• **DIRECTIONS FOR THIS TASK**
Copy each line of the entries below that contains the string "been".

• **THE DATA**
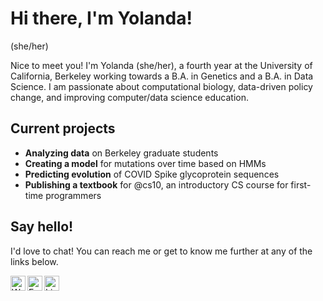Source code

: # Hi there, I'm Yolanda!
(she/her)

Nice to meet you! I'm Yolanda (she/her), a fourth year at the University of California, Berkeley working towards a B.A. in Genetics and a B.A. in Data Science. I am passionate about computational biology, data-driven policy change, and improving computer/data science education.

## Current projects
- **Analyzing data** on Berkeley graduate students
- **Creating a model** for mutations over time based on HMMs
- **Predicting evolution** of COVID Spike glycoprotein sequences
- **Publishing a textbook** for @cs10, an introductory CS course for first-time programmers

## Say hello!

I'd love to chat! You can reach me or get to know me further at any of the links below.

[<img align="left" alt="Website" width="24px" src="https://image.flaticon.com/icons/png/512/2807/2807258.png" />](https://yolandashen.me)
[<img align="left" alt="Email" width="24px" src="https://cdn.jsdelivr.net/npm/simple-icons@v3/icons/gmail.svg" />](mailto:yashen@berkeley.edu)
[<img align="left" alt="LinkedIn" width="24px" src="https://cdn.jsdelivr.net/npm/simple-icons@v3/icons/linkedin.svg" />](https://www.linkedin.com/in/yolanda-shen/)

<!--
**yolandaas/yolandaas** is a ✨ _special_ ✨ repository because its `README.md` (this file) appears on your GitHub profile.

Here are some ideas to get you started:

- 🔭 I’m currently working on ...
- 🌱 I’m currently learning ...
- 👯 I’m looking to collaborate on ...
- 🤔 I’m looking for help with ...
- 💬 Ask me about ...
- 📫 How to reach me: ...
- 😄 Pronouns: ...
- ⚡ Fun fact: ...
-->
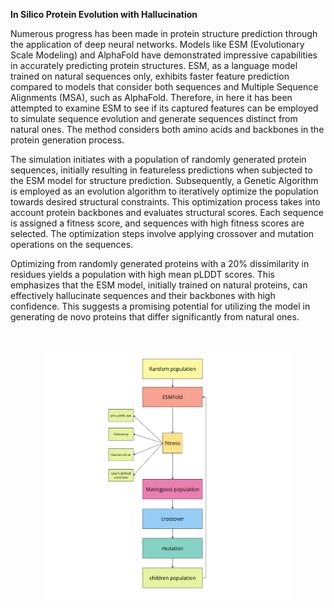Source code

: **In Silico Protein Evolution with Hallucination**

Numerous progress has been made in protein structure prediction through the application of deep neural networks. Models like ESM (Evolutionary Scale Modeling) and AlphaFold have demonstrated impressive capabilities in accurately predicting protein structures. ESM, as a language model trained on natural sequences only, exhibits faster feature prediction compared to models that consider both sequences and Multiple Sequence Alignments (MSA), such as AlphaFold.
Therefore, in here it has been attempted to examine ESM to see if its captured features can be employed to simulate sequence evolution and generate sequences distinct from natural ones. The method considers both amino acids and backbones in the protein generation process.

The simulation initiates with a population of randomly generated protein sequences, initially resulting in featureless predictions when subjected to the ESM model for structure prediction. Subsequently, a Genetic Algorithm is employed as an evolution algorithm to iteratively optimize the population towards desired structural constraints. This optimization process takes into account protein backbones and evaluates structural scores. Each sequence is assigned a fitness score, and sequences with high fitness scores are selected. The optimization steps involve applying crossover and mutation operations on the sequences.

Optimizing from randomly generated proteins with a 20\% dissimilarity in residues yields a population with high mean pLDDT scores. This emphasizes that the ESM model, initially trained on natural proteins, can effectively hallucinate sequences and their backbones with high confidence. This suggests a promising potential for utilizing the model in generating de novo proteins that differ significantly from natural ones.

<br>

<p align="center">
  <img src="Flowchart.jpg" alt="ProteinEvolution" width="400" height="400">
</p>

• **COMPLETED TASK**
Numerous progress has been made in protein structure prediction through the application of deep neural networks. Models like ESM (Evolutionary Scale Modeling) and AlphaFold have demonstrated impressive capabilities in accurately predicting protein structures. ESM, as a language model trained on natural sequences only, exhibits faster feature prediction compared to models that consider both sequences and Multiple Sequence Alignments (MSA), such as AlphaFold.
Therefore, in here it has been attempted to examine ESM to see if its captured features can be employed to simulate sequence evolution and generate sequences distinct from natural ones. The method considers both amino acids and backbones in the protein generation process.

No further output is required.